=== Begin Enclosure ===

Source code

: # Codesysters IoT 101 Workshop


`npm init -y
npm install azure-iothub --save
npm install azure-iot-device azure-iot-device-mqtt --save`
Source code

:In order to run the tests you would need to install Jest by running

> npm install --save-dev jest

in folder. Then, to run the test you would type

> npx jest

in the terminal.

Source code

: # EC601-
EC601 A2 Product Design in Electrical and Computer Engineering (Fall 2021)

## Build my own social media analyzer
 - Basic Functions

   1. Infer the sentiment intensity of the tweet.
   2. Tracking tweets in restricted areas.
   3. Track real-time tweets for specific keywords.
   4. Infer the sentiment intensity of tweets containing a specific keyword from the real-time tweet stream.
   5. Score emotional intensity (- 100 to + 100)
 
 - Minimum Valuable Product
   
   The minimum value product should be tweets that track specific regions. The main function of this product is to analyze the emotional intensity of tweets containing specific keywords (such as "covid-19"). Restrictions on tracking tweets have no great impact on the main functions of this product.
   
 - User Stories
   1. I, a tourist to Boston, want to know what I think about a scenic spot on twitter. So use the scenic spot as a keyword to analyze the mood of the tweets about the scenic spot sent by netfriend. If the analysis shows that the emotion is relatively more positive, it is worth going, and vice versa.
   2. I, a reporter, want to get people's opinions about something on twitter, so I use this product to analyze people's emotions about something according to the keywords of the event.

=== End Enclosure ===

Work task
Copy out the entries in full, exactly as they appear.

Expected answer
Source code

: # Codesysters IoT 101 Workshop


`npm init -y
npm install azure-iothub --save
npm install azure-iot-device azure-iot-device-mqtt --save`
Source code

:In order to run the tests you would need to install Jest by running

> npm install --save-dev jest

in folder. Then, to run the test you would type

> npx jest

in the terminal.

Source code

: # EC601-
EC601 A2 Product Design in Electrical and Computer Engineering (Fall 2021)

## Build my own social media analyzer
 - Basic Functions

   1. Infer the sentiment intensity of the tweet.
   2. Tracking tweets in restricted areas.
   3. Track real-time tweets for specific keywords.
   4. Infer the sentiment intensity of tweets containing a specific keyword from the real-time tweet stream.
   5. Score emotional intensity (- 100 to + 100)
 
 - Minimum Valuable Product
   
   The minimum value product should be tweets that track specific regions. The main function of this product is to analyze the emotional intensity of tweets containing specific keywords (such as "covid-19"). Restrictions on tracking tweets have no great impact on the main functions of this product.
   
 - User Stories
   1. I, a tourist to Boston, want to know what I think about a scenic spot on twitter. So use the scenic spot as a keyword to analyze the mood of the tweets about the scenic spot sent by netfriend. If the analysis shows that the emotion is relatively more positive, it is worth going, and vice versa.
   2. I, a reporter, want to get people's opinions about something on twitter, so I use this product to analyze people's emotions about something according to the keywords of the event.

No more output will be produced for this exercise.